(Data records)
──────

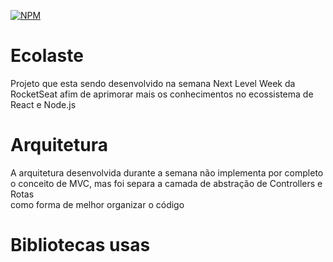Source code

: [![NPM](https://nodejs.org/en/download.png?downloads=true&downloadRank=true&stars=true)](https://nodejs.org/en/download/)

# Ecolaste

Projeto que esta sendo desenvolvido na semana Next Level Week da RocketSeat afim de aprimorar mais os conhecimentos no ecossistema de React e Node.js

# Arquitetura

A arquitetura desenvolvida durante a semana não implementa por completo o conceito de MVC, mas foi separa a camada de abstração de Controllers e Rotas</br>
como forma de melhor organizar o código

# Bibliotecas usas




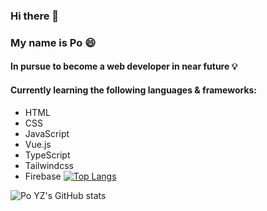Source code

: ### Hi there 👋
### My name is Po :smile:
#### In pursue to become a web developer in near future :bulb:
#### Currently learning the following languages & frameworks:
- HTML
- CSS
- JavaScript
- Vue.js
- TypeScript
- Tailwindcss
- Firebase
[![Top Langs](https://github-readme-stats.vercel.app/api/top-langs/?username=eazypau&layout=compact)](https://github.com/anuraghazra/github-readme-stats)

![Po YZ's GitHub stats](https://github-readme-stats.vercel.app/api?username=eazypau&theme=prussian&show_icons=true)

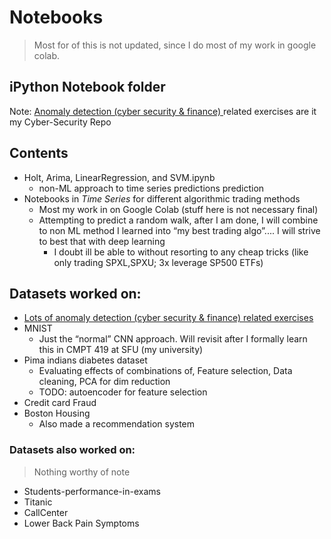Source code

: # Notebooks
> Most for of this is not updated, since I do most of my work in google colab. 

## iPython Notebook folder 

Note: [ Anomaly detection (cyber security & finance) ](<https://github.com/alik604/cyber-security>)related exercises are it my Cyber-Security Repo 

## Contents 

- Holt, Arima, LinearRegression, and SVM.ipynb 
   + non-ML approach to time series predictions  prediction
- Notebooks in *Time Series* for different algorithmic trading methods
   - Most my work in on Google Colab (stuff here is not necessary final)
   - Attempting to predict a random walk, after I am done, I will combine to non ML method I learned into “my best trading algo”.... I will strive to best that with deep learning
      - I doubt ill be able to without resorting to any cheap tricks (like only trading SPXL,SPXU; 3x leverage SP500 ETFs) 


## Datasets worked on: 

- [Lots of anomaly detection (cyber security & finance) related exercises](https://github.com/alik604/cyber-security)
- MNIST
  - Just the “normal” CNN approach. Will revisit after I formally learn this in CMPT 419 at SFU (my university)
- Pima indians diabetes dataset
  - Evaluating effects of combinations of, Feature selection, Data cleaning, PCA for dim reduction 
  - TODO: autoencoder for feature selection 
- Credit card Fraud 
- Boston Housing
  - Also made a recommendation system 



### Datasets also worked on:

> Nothing worthy of note 

- Students-performance-in-exams
- Titanic
- CallCenter
- Lower Back Pain Symptoms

──────

**Required work:**
What is wanted is a verbatim transcription of every record above, pictures excluded.

**Exercise solution:**
Source code

: [![NPM](https://nodejs.org/en/download.png?downloads=true&downloadRank=true&stars=true)](https://nodejs.org/en/download/)

# Ecolaste

Projeto que esta sendo desenvolvido na semana Next Level Week da RocketSeat afim de aprimorar mais os conhecimentos no ecossistema de React e Node.js

# Arquitetura

A arquitetura desenvolvida durante a semana não implementa por completo o conceito de MVC, mas foi separa a camada de abstração de Controllers e Rotas</br>
como forma de melhor organizar o código

# Bibliotecas usas




Source code

: ### Hi there 👋
### My name is Po :smile:
#### In pursue to become a web developer in near future :bulb:
#### Currently learning the following languages & frameworks:
- HTML
- CSS
- JavaScript
- Vue.js
- TypeScript
- Tailwindcss
- Firebase
[![Top Langs](https://github-readme-stats.vercel.app/api/top-langs/?username=eazypau&layout=compact)](https://github.com/anuraghazra/github-readme-stats)

![Po YZ's GitHub stats](https://github-readme-stats.vercel.app/api?username=eazypau&theme=prussian&show_icons=true)

Source code

: # Notebooks
> Most for of this is not updated, since I do most of my work in google colab. 

## iPython Notebook folder 

Note: [ Anomaly detection (cyber security & finance) ](<https://github.com/alik604/cyber-security>)related exercises are it my Cyber-Security Repo 

## Contents 

- Holt, Arima, LinearRegression, and SVM.ipynb 
   + non-ML approach to time series predictions  prediction
- Notebooks in *Time Series* for different algorithmic trading methods
   - Most my work in on Google Colab (stuff here is not necessary final)
   - Attempting to predict a random walk, after I am done, I will combine to non ML method I learned into “my best trading algo”.... I will strive to best that with deep learning
      - I doubt ill be able to without resorting to any cheap tricks (like only trading SPXL,SPXU; 3x leverage SP500 ETFs) 


## Datasets worked on: 

- [Lots of anomaly detection (cyber security & finance) related exercises](https://github.com/alik604/cyber-security)
- MNIST
  - Just the “normal” CNN approach. Will revisit after I formally learn this in CMPT 419 at SFU (my university)
- Pima indians diabetes dataset
  - Evaluating effects of combinations of, Feature selection, Data cleaning, PCA for dim reduction 
  - TODO: autoencoder for feature selection 
- Credit card Fraud 
- Boston Housing
  - Also made a recommendation system 



### Datasets also worked on:

> Nothing worthy of note 

- Students-performance-in-exams
- Titanic
- CallCenter
- Lower Back Pain Symptoms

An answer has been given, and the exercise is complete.